A DAS (Direct Attached Storage) looks the same as a NAS, but there is no “computer”, it is just a box of hard drives that you need to plug-in to a computer. Recently, we picked-up a QNAP TR-004, a 4-bay DAS for ~$220 and put in 2x 4TB hard drives in RAID1 + $160 for a total cost of ~$380. Had we bought just 2 external portable 4TB hard drives that would have cost us only $200. We’re in a worse position financially, but the next $160 we spend on 2 more 4TB drives jumps use from a 4TB backup in RAID1 to a 12TB in RAID5. The total spend would be ~$540 for 4x 4TB HDD and the DAS. The equivalent 6x 4TB external drives would cost around $600 and a lot of cable juggling!

We’re not planning for today, we’re planning for tomorrow with the easy of upgrading and expanding.

Having our own DAS solves two big problems: the ability to grow as we need with four drives bays, and it is RAID, so no need to even think about making sure you plug in both drives and copy updates everywhere!

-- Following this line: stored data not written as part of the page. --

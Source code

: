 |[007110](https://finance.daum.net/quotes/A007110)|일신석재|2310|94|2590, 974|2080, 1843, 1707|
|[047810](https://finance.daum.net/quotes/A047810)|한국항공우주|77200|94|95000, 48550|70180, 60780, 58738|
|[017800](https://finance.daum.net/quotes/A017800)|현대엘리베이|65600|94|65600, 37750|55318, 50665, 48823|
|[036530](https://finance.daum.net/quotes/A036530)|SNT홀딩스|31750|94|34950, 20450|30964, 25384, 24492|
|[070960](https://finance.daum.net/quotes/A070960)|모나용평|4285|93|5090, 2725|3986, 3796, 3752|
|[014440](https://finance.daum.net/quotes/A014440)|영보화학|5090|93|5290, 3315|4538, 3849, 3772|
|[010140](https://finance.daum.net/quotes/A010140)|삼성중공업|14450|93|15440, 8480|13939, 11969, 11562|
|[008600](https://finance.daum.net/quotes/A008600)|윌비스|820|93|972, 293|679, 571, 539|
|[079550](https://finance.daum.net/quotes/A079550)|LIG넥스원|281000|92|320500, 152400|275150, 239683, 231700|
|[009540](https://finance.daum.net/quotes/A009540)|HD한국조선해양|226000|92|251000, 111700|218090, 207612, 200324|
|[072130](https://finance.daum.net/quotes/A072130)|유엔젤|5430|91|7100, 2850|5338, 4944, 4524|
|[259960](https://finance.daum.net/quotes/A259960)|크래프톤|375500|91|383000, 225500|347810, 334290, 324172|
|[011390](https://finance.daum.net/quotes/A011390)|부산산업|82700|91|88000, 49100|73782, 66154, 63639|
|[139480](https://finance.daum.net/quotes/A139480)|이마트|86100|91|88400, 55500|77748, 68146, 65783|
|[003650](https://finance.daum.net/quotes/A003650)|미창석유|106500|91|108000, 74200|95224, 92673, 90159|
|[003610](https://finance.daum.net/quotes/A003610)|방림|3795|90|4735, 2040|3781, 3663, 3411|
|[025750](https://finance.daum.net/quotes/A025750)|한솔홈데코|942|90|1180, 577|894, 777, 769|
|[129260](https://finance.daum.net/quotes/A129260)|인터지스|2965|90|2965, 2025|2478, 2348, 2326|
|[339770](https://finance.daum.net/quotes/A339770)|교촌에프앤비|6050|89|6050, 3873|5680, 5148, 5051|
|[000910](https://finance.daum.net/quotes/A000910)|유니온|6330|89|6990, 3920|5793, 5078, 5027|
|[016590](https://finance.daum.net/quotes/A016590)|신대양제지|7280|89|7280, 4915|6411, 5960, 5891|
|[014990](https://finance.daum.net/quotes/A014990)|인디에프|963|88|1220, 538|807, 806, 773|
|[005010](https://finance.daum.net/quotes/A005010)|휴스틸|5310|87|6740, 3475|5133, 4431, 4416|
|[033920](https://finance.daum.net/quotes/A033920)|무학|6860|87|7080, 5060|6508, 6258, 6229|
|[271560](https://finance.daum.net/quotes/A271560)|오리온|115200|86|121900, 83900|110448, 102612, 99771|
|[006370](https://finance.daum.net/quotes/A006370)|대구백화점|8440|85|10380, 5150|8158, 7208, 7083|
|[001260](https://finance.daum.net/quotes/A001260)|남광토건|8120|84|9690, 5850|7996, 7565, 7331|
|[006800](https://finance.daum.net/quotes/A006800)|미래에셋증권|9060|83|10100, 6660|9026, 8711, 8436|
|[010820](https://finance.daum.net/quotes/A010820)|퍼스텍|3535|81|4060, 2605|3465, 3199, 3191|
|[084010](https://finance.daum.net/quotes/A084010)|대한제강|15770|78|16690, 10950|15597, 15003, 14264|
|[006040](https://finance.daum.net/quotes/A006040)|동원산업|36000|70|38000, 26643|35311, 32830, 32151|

We can use this as more of a working hard drive.

What this doesn’t solve (yet) is the 1 remote storage.

Of course, in one of those “it won’t happen to me moments”, when we started to migrate our 6-7 external hard drives to the new DAS system, the computer hosting the connection crashed. When it rebooted, neither the external DAS nor the portable hard drive would mount. We thought the data on the drives were corrupted and because the DAS is in RAID 1, both drives were instantly corrupted in the same way. Luckily, after poking around we took out the first drive breaking the RAID 1 and managed to get the remaining drive to mount. When we put the first drive back in, the system thought it was a new hard drive and started to rebuild it to sync it in RAID 1 with the remaining working drive. This was a good reminder that redundant drives in RAID protect you from hardware failure, not from data corruption. The 3rd copy (preferably remote) becomes much more important in situations like these.

Room for Improvement

The remote storage is the point that continues to be the most difficult. Services like AWS, Dropbox, Box, Backblaze and more incur monthly fees per device. With 3-4 devices at $7 a month, we’re at the $300+ a year. While that might not be a big deal, year-over-year it begins to add-up compared to the cost of running the backup hardware locally.

The benefit of the DAS is that if it is shared on the network via a desktop computer that is always connected, those external drives are considered part of the computer for Backblaze. Which means we could get the benefits of a NAS (which are really shared drive(s) on a shared locally networked computer) along with Time Machine backups and only pay for remotely backing-up one computer while actually backing-up everything in the office.

There are other options too. We also recently upgraded some of our networking hardware. It supports Virtual LANs (Local Area Networks) which means that if we had two of these routers at separate locations, we could continue to connect to remote servers as if they were local. We’ll continue to explore this option to see if we can get ‘local backups’ in a remote location. With disk encryption we could even partner with another small company and host their hard drive(s) and they host ours as “backup buddies”.


Clarus the Dogcow. Moof!

Remember, LOCKSS (Lots of Cows Copies Keep Stuff Safe), the more copies you have, the more likely the data will survive. Increasing the different storage mediums, locations and redundancy are key.

At a previous job, someone in the ops team once said “You don’t have a backup until you restore it”. That’s absolutely true! It’s the elephant in the room. Sure, we go through the steps to make sure we have our important data on redundant external hard disks and remotely saved, but until we actually try to restore from a backup we aren’t 100% certain it will work.

🐈‍⬛💾📦 Schrödinger’s backup box: until you restore, you simultaneously have a backup and don’t.